O porządku słów kilka…

Dziecko a potrzeba porządkuNiemal każdy dorosły człowiek ma swoje zdanie na temat wychowania. W pedagogice te poglądy nazywa się „potoczną teorią wychowania”, której istotną cechą jest duży związek z praktyką wychowawczą. Innymi słowy, większość rodziców uważa, że wie jak wychowywać dziecko, z tym że, jak pokazuje dajmy na to program „Superniania”, nie zawsze stosowanie tej swojej intuicji wychowawczej przynosi spodziewany efekt. Okazuje się, że nie tylko potoczna teoria wychowania ma silny związek z praktyką, oto bowiem wydawnictwo eSPe wydając książkę „Dziecko a potrzeba porządku” pokazuje, że wiedzę pedagogiczną można przekazać w sposób łatwy i ściśle związany z codziennym życiem.

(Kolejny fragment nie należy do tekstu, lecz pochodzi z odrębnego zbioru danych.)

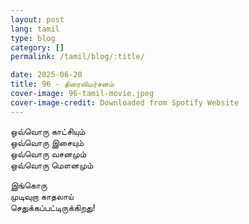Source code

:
 ```yaml
---
layout: post
lang: tamil
type: blog
category: []
permalink: /tamil/blog/:title/

date: 2025-06-20
title: 96 - திரைவிமர்சனம்
cover-image: 96-tamil-movie.jpeg
cover-image-credit: Downloaded from Spotify Website
---
```


ஒவ்வொரு காட்சியும் <br/>
ஒவ்வொரு இசையும் <br/>
ஒவ்வொரு வசனமும் <br/>
ஒவ்வொரு மௌனமும் <br/>

இங்கொரு <br/>
முடிவுறா காதலாய் <br/>
செதுக்கப்பட்டிருக்கிறது!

Już pierwszy kontakt z publikacją wytrąca z ręki argument rodzicom, którzy są zapracowani i nie mają czasu na czytanie grubych książek w stylu „Wszystko, co powinieneś wiedzieć na temat wychowania dziecka”. Po pierwsze bowiem książka ma jedynie 80 stron, po drugie dotyczy szczegółowego zagadnienia jak wskazuje jej tytuł, po trzecie okładka zachęca do lektury i zapowiada, że treść nie będzie najeżona niezrozumiałymi terminami i górnolotnymi teoriami pedagogicznymi.

Na samym początku autorka dokonuje fundamentalnego rozróżnienia, którego brak może być źródłem wielu napięć między dziećmi a dorosłymi. Mianowicie: czym innym jest „utrzymanie porządku” (wyrażenie w dużym stopniu abstrakcyjne), czym innym zaś „układanie rzeczy” (wyrażenie odnoszące się do konkretnej czynności) – to dostosowanie języka do możliwości percepcyjnych dziecka jest początkiem drogi do nauczenia dziecka porządkowania swego najbliższego otoczenia i „wewnętrznego świata”.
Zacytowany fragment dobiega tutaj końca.